The early days of Star Wars

For Star Wars, the first days were the hardest. Any fan familiar with the film’s history knows the difficult battle George Lucas fought to get the world made. 



Every great movie has a history of struggle before it reaches the big screen, and Star Wars had an especially difficult road to the theaters. Lucas couldn’t explain the vision in his head, it made no sense on paper, and hardly anyone knew what they had until they actually saw the finished product.

As George Lucas recalled in the book Blockbuster, “It took me two years to get that thing off the ground and the only reason it got off the ground was that [former Fox president] Alan Ladd Jr. liked American Graffiti and said, ‘I don’t understand this movie, I don’t get it at all, but I think you’re a talented guy and I want you to make this movie.'”

 

What’s taken for granted today is that opening day a movie plays on thousands of theaters at once. Star Wars opened to a grand total of 32 screens, and 20th Century Fox was lucky to get them.

As Ladd explained in Blockbuster, Star Wars got into the theaters because of a now illegal practice called “block booking,” where a studio holds a big movie hostage in exchange for theaters playing one of their smaller films.

 

Fox told theater owners if they wanted The Other Side of Midnight, a potboiler based on the Sidney Sheldon best-seller, they had to show this little movie Star Wars too.

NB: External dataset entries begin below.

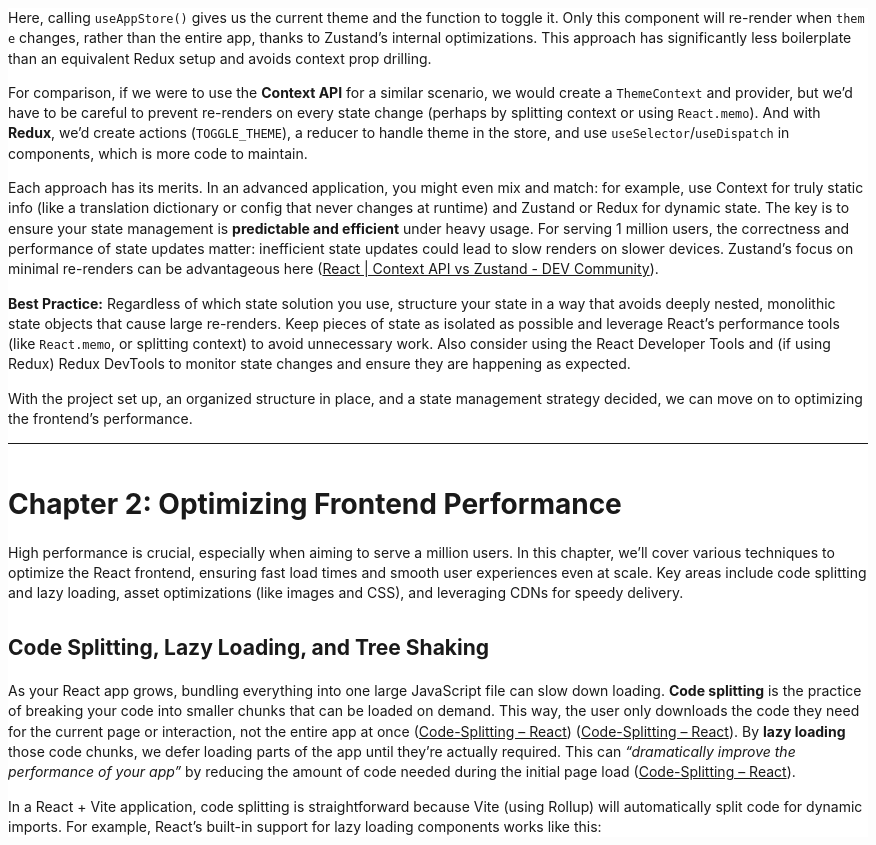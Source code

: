 Here, calling `useAppStore()` gives us the current theme and the function to toggle it. Only this component will re-render when `theme` changes, rather than the entire app, thanks to Zustand’s internal optimizations. This approach has significantly less boilerplate than an equivalent Redux setup and avoids context prop drilling.

For comparison, if we were to use the **Context API** for a similar scenario, we would create a `ThemeContext` and provider, but we’d have to be careful to prevent re-renders on every state change (perhaps by splitting context or using `React.memo`). And with **Redux**, we’d create actions (`TOGGLE_THEME`), a reducer to handle theme in the store, and use `useSelector`/`useDispatch` in components, which is more code to maintain.

Each approach has its merits. In an advanced application, you might even mix and match: for example, use Context for truly static info (like a translation dictionary or config that never changes at runtime) and Zustand or Redux for dynamic state. The key is to ensure your state management is **predictable and efficient** under heavy usage. For serving 1 million users, the correctness and performance of state updates matter: inefficient state updates could lead to slow renders on slower devices. Zustand’s focus on minimal re-renders can be advantageous here ([React | Context API vs Zustand - DEV Community](https://dev.to/shubhamtiwari909/react-context-api-vs-zustand-pki#:~:text=Pros)).

**Best Practice:** Regardless of which state solution you use, structure your state in a way that avoids deeply nested, monolithic state objects that cause large re-renders. Keep pieces of state as isolated as possible and leverage React’s performance tools (like `React.memo`, or splitting context) to avoid unnecessary work. Also consider using the React Developer Tools and (if using Redux) Redux DevTools to monitor state changes and ensure they are happening as expected.

With the project set up, an organized structure in place, and a state management strategy decided, we can move on to optimizing the frontend’s performance.

---

# Chapter 2: Optimizing Frontend Performance

High performance is crucial, especially when aiming to serve a million users. In this chapter, we’ll cover various techniques to optimize the React frontend, ensuring fast load times and smooth user experiences even at scale. Key areas include code splitting and lazy loading, asset optimizations (like images and CSS), and leveraging CDNs for speedy delivery.

## Code Splitting, Lazy Loading, and Tree Shaking

As your React app grows, bundling everything into one large JavaScript file can slow down loading. **Code splitting** is the practice of breaking your code into smaller chunks that can be loaded on demand. This way, the user only downloads the code they need for the current page or interaction, not the entire app at once ([Code-Splitting – React](https://legacy.reactjs.org/docs/code-splitting.html#:~:text=Code%20Splitting)) ([Code-Splitting – React](https://legacy.reactjs.org/docs/code-splitting.html#:~:text=Code,needed%20during%20the%20initial%20load)). By **lazy loading** those code chunks, we defer loading parts of the app until they’re actually required. This can _“dramatically improve the performance of your app”_ by reducing the amount of code needed during the initial page load ([Code-Splitting – React](https://legacy.reactjs.org/docs/code-splitting.html#:~:text=Code,needed%20during%20the%20initial%20load)).

In a React + Vite application, code splitting is straightforward because Vite (using Rollup) will automatically split code for dynamic imports. For example, React’s built-in support for lazy loading components works like this:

“Most people only booked Star Wars because they had to,” Ladd said. “We didn’t give them a choice. As illegal as it was, that’s the way the distribution game was played.” (Note: Universal did the same thing the following summer with Robert Zemeckis’ first film, I Wanna Hold Your Hand, which theaters had to book if they wanted Jaws 2).

 

On the website In70mm, writer Michael Coate did an excellent job tracking the release pattern of Star Wars, and how quickly it grew. Star Wars was released on May 25, Memorial Day, now a sacred date for blockbuster releases but in those days the deadliest day of the year to release a film. By the week of June 3 it was added to two more theaters, three more the next week, then it made the big jump to 109 by June 17.

 

“I realized Star Wars was a hit opening night on a Wednesday,” says Ladd. “We broke all the house records of the theaters we opened up in. George was still working on the movie, he was still in the cutting room, when I called him and told him he broke all those records. He was just finishing up the movie, we sent wet prints to the theaters. George’s reaction was kind of pessimistic, like, ‘Maybe this is just the opening. Science fiction opens well, it has legs for a while, then it crashes.’ It never crashed.”

 

Star Wars was in over 500 theaters by July 8, and by August 5 it was playing on over a thousand screens. As Coate reports, the opening of Star Wars was low “even by 1977 standards.” Consider a handful of films that were expected to be big hits that summer: The Deep opened at over 800 theaters, Exorcist II over 700, Smokey and the Bandit over 300, and The Spy Who Loved Me opened at over 200.

 

“A big, major release in the mid ’70’s was 800 prints,” says former Fox executive Gareth Wigan. “Star Wars opened on 40 screens because nobody else wanted to book it. Once there was a gigantic demand for Star Wars, there was also a huge demand for having it in Dolby sound. Of the 40 prints it opened with, only three were Dolby. The story at the time was that the Dolby switchboard burnt out on the Monday after Star Wars opened because so many people were calling and asking, ‘How quickly can you put Dolby into my theater?'”

 

Star Wars was in release for 67 weeks. It was finally pulled from release in September 1978, except for one theater that was still playing it in Portland, Orgeon. The Astor Plaza in New York played the movie for 61 weeks where it grossed close to $4 million in that theater alone.